Reputation: 57
I've got to do a line plot that consists of: x = hour of day, y = (normalized) number of tweets on that hour, considering only tweets from X month, Each line represents a month.
My dataframe is in this format (i've got more columns but they're not relevant for this):
id_tweet day month hour minute id_user
550654742654103552 01 01 12 08 174744462
550654753106296832 01 01 12 08 15355832
550654818935910400 01 01 12 08 628822209
550654823667089409 01 01 12 08 283218297
550654824308813824 01 01 12 09 58315346
I want to know how many percent of people tweet on January, or July, or anything like that.
The problem is that my data is very biased, there was a change in the collection algorithm and I've got a lot more data for months 1 ~ 4 then for the rest. My data distribution is shown on the image below:
Long story short, I need to sum all tweets that were tweeted at each hour of day and divide by the total number of tweets from January. That would be line 1 for the graph.
Line 2 would be all tweets that were tweeted at each hour of day and divide by the total number of tweets from February, and so on.
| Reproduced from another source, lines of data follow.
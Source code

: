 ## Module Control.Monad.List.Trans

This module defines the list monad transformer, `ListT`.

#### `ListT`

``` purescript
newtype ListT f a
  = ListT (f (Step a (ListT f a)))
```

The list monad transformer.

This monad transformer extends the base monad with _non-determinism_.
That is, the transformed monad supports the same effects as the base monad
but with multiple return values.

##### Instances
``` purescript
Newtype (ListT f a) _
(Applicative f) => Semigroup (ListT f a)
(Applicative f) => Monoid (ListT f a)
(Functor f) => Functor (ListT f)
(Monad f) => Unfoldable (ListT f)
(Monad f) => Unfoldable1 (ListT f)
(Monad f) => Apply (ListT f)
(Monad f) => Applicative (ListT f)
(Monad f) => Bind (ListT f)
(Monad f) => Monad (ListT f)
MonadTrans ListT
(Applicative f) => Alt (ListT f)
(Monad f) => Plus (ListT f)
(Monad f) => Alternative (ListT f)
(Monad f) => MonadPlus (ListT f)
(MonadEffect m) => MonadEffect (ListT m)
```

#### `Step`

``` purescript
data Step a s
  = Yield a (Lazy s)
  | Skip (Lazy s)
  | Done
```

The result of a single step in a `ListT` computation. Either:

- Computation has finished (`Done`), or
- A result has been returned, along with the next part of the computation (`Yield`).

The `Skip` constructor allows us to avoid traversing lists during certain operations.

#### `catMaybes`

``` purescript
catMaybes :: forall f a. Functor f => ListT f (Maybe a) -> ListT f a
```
Hope I was clear and I thank in advance any help I can get.
Upvotes: 1
Views: 150
Reputation: 145965
You can use dplyr
to aggregate your data:
library(dplyr)
agg_data = your_data %>%
group_by(month, day, hour) %>%
summarize(n_hour = n()) %>%
group_by(month) %>%
mutate(percent_of_month = n_hour / sum(n_hour))
I'll leave the plotting to you.
Upvotes: 1